(Plain-text document sources)
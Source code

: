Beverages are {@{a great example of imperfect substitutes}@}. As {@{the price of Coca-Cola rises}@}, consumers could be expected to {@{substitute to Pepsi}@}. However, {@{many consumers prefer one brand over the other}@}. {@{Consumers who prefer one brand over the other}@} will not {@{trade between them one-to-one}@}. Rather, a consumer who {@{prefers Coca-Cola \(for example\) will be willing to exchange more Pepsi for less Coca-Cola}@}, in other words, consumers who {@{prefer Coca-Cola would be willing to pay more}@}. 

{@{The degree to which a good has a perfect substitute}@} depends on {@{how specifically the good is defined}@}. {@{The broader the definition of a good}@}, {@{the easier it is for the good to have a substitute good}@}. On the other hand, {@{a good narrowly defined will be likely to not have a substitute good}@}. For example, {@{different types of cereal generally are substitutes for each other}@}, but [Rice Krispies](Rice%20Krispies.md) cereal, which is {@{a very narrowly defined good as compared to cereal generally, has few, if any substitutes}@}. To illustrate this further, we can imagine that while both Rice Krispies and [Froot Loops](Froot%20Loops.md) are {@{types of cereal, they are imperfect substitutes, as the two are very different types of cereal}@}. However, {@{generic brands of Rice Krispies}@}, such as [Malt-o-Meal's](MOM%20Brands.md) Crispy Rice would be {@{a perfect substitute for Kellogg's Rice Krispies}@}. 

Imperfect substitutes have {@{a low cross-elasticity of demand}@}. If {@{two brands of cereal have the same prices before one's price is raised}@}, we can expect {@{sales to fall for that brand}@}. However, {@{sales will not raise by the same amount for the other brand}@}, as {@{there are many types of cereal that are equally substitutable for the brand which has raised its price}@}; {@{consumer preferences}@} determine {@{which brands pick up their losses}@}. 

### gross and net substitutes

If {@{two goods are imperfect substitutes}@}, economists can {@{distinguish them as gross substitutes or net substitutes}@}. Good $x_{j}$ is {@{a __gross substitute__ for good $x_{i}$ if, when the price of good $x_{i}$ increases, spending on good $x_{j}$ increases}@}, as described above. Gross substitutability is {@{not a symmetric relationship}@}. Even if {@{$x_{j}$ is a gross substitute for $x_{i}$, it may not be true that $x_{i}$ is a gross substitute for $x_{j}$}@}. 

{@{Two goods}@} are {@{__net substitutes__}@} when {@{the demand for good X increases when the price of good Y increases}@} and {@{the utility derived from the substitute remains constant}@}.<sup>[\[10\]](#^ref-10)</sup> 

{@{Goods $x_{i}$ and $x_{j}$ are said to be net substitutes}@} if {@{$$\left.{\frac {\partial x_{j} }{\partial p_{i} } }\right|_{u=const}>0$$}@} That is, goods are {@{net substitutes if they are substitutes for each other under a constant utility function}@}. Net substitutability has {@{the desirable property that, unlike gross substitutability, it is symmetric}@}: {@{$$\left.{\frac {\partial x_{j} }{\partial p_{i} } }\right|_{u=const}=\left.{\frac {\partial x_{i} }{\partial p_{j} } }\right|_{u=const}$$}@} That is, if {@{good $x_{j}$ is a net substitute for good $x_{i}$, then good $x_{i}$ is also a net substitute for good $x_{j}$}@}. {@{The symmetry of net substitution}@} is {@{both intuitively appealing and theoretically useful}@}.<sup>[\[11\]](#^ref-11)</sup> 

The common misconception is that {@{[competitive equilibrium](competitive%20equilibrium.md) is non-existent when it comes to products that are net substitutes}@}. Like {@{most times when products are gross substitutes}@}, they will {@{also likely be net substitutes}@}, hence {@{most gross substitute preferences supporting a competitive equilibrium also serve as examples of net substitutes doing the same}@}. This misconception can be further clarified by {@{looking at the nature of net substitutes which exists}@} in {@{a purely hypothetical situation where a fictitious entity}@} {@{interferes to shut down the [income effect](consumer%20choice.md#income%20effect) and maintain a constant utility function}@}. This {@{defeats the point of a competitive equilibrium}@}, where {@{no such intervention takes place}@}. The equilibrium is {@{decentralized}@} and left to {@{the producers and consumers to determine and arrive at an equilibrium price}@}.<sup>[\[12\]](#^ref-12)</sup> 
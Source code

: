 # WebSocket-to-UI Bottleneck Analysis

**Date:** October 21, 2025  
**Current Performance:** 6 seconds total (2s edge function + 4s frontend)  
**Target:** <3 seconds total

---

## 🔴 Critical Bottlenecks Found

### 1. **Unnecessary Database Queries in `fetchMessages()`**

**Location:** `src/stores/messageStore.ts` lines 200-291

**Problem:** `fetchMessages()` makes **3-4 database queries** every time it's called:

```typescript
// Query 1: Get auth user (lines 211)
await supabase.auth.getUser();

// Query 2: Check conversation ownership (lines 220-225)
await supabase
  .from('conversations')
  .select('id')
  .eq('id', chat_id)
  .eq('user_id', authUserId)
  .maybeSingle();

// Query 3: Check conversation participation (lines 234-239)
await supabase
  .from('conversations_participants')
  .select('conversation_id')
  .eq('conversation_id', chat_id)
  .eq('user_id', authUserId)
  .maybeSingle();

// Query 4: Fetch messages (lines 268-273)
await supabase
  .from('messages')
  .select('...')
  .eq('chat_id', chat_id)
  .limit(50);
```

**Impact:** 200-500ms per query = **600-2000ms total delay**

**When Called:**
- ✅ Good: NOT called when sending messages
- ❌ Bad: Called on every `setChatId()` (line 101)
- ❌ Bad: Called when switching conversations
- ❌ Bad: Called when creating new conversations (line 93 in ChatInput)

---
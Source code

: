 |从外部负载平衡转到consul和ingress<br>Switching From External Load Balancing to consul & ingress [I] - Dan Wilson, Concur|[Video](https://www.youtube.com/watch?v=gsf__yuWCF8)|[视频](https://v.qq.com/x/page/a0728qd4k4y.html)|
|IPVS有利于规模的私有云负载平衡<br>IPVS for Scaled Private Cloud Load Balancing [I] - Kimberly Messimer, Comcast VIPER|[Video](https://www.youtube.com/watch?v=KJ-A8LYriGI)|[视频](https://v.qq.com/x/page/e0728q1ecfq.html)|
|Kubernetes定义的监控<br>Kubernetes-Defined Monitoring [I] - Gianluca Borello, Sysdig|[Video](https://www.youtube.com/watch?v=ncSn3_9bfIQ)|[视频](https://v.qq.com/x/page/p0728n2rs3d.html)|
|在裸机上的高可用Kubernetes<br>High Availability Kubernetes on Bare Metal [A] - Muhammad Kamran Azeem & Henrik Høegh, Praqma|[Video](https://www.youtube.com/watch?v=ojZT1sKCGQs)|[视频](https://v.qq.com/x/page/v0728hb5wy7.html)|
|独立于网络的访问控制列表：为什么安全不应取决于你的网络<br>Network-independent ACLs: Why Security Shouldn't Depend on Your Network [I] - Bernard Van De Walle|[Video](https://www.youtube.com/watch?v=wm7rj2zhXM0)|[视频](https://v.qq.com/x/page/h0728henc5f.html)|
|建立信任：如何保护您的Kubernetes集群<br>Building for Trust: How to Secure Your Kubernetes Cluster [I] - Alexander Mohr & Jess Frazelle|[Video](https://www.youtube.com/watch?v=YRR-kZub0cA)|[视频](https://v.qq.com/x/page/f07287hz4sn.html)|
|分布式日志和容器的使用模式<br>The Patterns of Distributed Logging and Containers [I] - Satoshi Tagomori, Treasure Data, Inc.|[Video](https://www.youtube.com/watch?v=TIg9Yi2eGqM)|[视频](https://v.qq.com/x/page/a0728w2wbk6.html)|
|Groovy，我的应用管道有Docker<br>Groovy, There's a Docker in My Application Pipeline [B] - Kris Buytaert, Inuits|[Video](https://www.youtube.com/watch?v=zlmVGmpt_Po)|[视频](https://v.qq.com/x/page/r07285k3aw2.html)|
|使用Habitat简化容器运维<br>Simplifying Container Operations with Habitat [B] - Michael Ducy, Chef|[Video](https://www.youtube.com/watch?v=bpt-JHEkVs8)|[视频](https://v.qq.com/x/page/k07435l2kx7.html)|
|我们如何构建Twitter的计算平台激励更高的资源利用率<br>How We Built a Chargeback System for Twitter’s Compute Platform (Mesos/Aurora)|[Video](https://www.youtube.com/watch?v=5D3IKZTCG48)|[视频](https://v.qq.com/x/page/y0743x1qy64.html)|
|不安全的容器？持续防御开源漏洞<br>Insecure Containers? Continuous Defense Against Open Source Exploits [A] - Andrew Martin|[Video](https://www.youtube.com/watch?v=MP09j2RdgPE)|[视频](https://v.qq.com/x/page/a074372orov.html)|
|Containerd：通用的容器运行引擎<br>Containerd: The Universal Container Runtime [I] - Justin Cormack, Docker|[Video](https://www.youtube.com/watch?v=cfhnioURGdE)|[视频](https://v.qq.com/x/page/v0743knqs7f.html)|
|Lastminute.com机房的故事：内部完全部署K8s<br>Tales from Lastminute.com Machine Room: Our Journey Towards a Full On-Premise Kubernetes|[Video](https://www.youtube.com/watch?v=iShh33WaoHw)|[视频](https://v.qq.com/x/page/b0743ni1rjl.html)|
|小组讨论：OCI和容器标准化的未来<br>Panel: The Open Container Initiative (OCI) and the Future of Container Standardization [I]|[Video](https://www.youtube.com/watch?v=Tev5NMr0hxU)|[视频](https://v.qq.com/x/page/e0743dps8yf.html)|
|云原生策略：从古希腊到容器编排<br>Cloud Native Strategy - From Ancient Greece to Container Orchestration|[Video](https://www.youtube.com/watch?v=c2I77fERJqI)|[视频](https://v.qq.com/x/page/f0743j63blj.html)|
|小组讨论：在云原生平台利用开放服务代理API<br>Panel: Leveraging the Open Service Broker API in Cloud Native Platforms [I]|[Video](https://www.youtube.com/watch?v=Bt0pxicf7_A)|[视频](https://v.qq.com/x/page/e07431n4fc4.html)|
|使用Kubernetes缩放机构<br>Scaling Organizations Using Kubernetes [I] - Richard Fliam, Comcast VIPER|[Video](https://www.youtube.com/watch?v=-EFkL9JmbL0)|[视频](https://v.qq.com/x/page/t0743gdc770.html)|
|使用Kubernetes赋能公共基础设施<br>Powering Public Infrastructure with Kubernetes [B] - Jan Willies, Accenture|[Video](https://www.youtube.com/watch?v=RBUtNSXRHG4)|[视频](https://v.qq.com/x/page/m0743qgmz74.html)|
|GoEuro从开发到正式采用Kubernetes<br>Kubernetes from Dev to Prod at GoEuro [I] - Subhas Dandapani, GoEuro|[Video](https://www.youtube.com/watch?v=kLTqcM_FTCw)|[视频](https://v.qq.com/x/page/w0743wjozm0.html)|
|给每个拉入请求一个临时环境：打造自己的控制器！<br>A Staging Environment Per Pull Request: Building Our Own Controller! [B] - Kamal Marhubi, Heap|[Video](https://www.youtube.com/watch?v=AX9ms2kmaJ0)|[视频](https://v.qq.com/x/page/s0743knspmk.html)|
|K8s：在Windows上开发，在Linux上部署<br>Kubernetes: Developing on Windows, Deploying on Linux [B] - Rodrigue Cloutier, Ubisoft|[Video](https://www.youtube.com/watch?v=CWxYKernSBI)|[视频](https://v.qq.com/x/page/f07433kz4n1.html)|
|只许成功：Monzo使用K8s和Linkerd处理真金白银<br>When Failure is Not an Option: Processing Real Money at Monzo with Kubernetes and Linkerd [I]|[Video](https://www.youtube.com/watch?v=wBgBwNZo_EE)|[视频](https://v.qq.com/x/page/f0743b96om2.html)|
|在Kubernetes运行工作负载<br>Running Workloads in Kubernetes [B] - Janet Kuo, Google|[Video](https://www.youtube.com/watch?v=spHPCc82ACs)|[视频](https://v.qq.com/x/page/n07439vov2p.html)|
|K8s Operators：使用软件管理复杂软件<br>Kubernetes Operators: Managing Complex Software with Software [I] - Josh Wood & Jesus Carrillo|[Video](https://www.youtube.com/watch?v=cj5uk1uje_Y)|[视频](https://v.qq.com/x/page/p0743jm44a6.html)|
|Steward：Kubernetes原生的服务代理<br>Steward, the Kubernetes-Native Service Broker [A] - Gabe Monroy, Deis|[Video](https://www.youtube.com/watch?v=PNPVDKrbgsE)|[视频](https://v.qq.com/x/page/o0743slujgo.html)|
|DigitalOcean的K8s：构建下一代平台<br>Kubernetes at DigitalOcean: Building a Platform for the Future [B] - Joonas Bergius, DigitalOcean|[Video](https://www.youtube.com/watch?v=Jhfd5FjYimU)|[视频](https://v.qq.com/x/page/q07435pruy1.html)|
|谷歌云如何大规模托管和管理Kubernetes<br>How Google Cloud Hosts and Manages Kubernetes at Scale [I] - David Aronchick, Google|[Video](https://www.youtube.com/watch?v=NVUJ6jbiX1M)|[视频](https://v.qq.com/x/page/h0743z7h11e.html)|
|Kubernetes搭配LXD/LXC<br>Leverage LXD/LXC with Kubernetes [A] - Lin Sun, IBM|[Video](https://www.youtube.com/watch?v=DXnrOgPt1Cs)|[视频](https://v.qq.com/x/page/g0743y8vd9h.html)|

## Your task
Exactly as written, repeat each line from the beginning of the data above to the line containing "great example of", inclusive.

## Result
Source code

:Beverages are {@{a great example of imperfect substitutes}@}. As {@{the price of Coca-Cola rises}@}, consumers could be expected to {@{substitute to Pepsi}@}. However, {@{many consumers prefer one brand over the other}@}. {@{Consumers who prefer one brand over the other}@} will not {@{trade between them one-to-one}@}. Rather, a consumer who {@{prefers Coca-Cola \(for example\) will be willing to exchange more Pepsi for less Coca-Cola}@}, in other words, consumers who {@{prefer Coca-Cola would be willing to pay more}@}. 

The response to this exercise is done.